R/edsurvey.data.frame.R

# build and edsurvey.data.frame from all of the requisite parts.
# There is no need for an S3 object to have a constructor, but having one
# can help programmers (and maintainers) know that every edsurvey.data.frame
# has all the correct elements.

#' @title EdSurvey Class Constructors
#' @rdname edsurvey-class
#' @description Two new classes in EdSurvey are described in this section: the \code{edsurvey.data.frame}
#'              and \code{light.edsurvey.data.frame}. The \code{edsurvey.data.frame}
#'              class stores metadata about survey data, and data are stored on the
#'              disk (via the \code{LaF} package), allowing GB of data to be used easily on a machine otherwise
#'              inappropriate for manipulating large datasets.
#'              The \code{light.edsurvey.data.frame} is typically generated
#'              by the \code{getData} function and stores the data in a
#'              \code{data.frame}.
#'              Both of the classes use attributes to manage metadata and allow
#'              for correct statistics to be used in calculating results; the
#'              \code{getAttributes} acts as an accessor for these attributes, while
#'              \code{setAttributes} acts as a mutator for the attributes.

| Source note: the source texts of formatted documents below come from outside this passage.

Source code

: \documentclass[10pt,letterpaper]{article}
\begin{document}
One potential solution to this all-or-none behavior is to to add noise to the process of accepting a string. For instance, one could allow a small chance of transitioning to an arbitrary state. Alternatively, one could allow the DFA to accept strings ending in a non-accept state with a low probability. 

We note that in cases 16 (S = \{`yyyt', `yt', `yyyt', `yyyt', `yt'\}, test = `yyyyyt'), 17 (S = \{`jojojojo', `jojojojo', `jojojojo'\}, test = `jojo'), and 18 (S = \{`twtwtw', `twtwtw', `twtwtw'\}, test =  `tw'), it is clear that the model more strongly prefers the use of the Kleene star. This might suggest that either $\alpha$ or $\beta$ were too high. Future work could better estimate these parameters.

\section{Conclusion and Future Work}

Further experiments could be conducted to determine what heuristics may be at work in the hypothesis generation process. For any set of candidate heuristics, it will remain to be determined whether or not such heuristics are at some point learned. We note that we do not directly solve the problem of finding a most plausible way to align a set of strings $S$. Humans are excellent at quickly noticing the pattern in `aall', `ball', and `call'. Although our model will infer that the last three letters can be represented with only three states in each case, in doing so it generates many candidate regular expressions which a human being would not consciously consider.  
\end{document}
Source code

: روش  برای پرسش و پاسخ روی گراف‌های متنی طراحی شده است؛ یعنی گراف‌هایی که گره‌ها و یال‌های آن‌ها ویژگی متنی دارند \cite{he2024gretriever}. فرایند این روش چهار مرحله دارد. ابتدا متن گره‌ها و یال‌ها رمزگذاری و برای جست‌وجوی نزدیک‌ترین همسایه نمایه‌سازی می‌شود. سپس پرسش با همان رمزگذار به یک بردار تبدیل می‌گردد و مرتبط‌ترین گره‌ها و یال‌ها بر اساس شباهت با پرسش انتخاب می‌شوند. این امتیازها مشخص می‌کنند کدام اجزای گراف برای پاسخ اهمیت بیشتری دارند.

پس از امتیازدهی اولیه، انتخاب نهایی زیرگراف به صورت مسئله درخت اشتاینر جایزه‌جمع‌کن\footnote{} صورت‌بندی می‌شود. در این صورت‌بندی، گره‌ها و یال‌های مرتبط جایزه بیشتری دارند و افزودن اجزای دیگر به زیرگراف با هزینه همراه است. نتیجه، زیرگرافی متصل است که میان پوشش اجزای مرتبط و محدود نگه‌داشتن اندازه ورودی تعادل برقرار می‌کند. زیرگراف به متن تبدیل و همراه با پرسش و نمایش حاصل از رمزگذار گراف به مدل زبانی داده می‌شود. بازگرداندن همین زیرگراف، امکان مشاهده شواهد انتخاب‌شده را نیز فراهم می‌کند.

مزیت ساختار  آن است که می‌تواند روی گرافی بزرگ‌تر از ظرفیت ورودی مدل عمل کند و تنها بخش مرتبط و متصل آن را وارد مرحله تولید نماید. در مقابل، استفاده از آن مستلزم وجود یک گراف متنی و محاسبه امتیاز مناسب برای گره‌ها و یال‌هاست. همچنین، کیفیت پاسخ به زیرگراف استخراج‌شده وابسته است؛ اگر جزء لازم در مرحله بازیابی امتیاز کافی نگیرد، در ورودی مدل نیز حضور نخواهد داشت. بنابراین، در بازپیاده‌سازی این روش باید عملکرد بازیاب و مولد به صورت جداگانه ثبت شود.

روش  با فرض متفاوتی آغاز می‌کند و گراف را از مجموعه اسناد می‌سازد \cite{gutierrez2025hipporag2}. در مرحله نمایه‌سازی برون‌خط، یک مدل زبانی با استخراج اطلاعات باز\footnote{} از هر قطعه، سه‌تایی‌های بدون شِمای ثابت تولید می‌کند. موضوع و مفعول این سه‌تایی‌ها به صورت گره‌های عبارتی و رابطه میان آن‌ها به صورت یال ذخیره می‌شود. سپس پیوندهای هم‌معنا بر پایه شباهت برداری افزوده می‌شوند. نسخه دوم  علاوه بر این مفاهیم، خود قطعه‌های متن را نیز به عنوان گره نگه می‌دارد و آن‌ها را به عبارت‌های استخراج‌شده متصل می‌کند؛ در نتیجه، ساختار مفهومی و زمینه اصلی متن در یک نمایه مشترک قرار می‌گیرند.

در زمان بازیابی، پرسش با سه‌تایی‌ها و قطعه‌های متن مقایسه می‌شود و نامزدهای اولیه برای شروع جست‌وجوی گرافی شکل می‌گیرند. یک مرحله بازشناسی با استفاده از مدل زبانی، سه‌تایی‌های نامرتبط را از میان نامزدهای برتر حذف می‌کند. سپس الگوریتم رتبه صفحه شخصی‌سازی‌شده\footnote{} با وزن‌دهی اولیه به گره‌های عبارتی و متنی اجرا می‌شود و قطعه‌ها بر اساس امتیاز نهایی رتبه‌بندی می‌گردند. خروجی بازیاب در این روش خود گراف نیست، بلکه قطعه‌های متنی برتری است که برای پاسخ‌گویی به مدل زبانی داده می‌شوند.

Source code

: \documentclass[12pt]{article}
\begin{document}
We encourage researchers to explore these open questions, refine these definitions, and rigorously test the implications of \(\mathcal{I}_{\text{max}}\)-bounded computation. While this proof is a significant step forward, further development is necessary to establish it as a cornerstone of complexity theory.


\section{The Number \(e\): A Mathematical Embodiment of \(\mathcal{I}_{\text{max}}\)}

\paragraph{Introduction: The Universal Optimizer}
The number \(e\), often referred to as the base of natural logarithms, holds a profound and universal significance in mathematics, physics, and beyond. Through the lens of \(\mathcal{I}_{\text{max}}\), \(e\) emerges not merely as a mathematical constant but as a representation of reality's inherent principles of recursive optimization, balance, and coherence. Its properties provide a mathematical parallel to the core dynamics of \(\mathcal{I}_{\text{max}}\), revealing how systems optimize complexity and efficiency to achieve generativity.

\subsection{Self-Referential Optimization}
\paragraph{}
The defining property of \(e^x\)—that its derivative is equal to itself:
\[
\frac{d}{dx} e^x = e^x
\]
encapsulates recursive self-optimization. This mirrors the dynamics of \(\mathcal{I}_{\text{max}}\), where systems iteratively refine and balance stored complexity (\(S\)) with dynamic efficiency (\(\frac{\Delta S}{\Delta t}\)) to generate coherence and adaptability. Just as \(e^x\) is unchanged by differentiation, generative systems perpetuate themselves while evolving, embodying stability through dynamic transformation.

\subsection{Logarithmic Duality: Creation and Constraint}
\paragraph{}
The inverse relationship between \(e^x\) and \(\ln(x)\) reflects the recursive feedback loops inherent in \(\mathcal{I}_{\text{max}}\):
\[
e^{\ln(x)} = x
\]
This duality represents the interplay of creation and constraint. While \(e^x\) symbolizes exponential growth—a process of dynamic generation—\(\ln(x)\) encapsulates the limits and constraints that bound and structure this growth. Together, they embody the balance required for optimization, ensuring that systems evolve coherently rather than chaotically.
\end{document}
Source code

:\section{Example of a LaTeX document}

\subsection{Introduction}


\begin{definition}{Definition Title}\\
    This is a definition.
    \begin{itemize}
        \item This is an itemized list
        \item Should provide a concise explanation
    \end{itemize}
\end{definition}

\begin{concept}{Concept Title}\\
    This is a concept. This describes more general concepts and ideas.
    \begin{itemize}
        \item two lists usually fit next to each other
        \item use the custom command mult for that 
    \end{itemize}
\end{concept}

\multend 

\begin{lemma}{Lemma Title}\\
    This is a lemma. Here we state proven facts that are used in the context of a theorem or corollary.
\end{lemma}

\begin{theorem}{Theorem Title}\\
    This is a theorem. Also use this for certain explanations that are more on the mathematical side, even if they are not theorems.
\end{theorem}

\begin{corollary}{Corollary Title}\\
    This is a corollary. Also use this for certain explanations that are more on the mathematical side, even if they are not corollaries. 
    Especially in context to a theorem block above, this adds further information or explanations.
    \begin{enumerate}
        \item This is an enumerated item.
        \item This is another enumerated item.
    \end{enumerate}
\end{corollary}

#'              As a convenience, \code{edsurvey.data.frame}
#'              implements the \code{$} function to extract a variable.
#'
#' @param data an \code{edsurvey.data.frame} 
#' @param userConditions a list of user conditions that includes subsetting or recoding conditions
#' @param defaultConditions a list of default conditions that are often set for each survey
#' @param dataList a list of \code{dataListItem} objects to model the data structure of the survey 
#' @param weights a list that stores information regarding weight variables. See Details.
#' @param pvvars a list that stores information regarding plausible values. See Details.
#' @param subject a character that indicates subject domain of the given data
#' @param year a character or numeric that indicates year of the given data
#' @param assessmentCode a character that indicates the code of the assessment.
#'                       Can be \dQuote{National} or \dQuote{International}.
#' @param dataType a character that indicates the unit level of the main data.
#'                 Examples include \dQuote{Student}, \dQuote{teacher}, \dQuote{school},
#'                 \dQuote{Adult Data}.
#' @param gradeLevel a character that indicates grade level of the given data
#' @param achievementLevels a list of achievement-level categories and cutpoints
#' @param omittedLevels a list of default omitted levels for the given data
#' @param survey a character that indicates the name of the survey
#' @param country a character that indicates the country of the given data
#' @param psuVar a character that indicates the PSU sampling unit variable. Ignored when weights have psuVar defined.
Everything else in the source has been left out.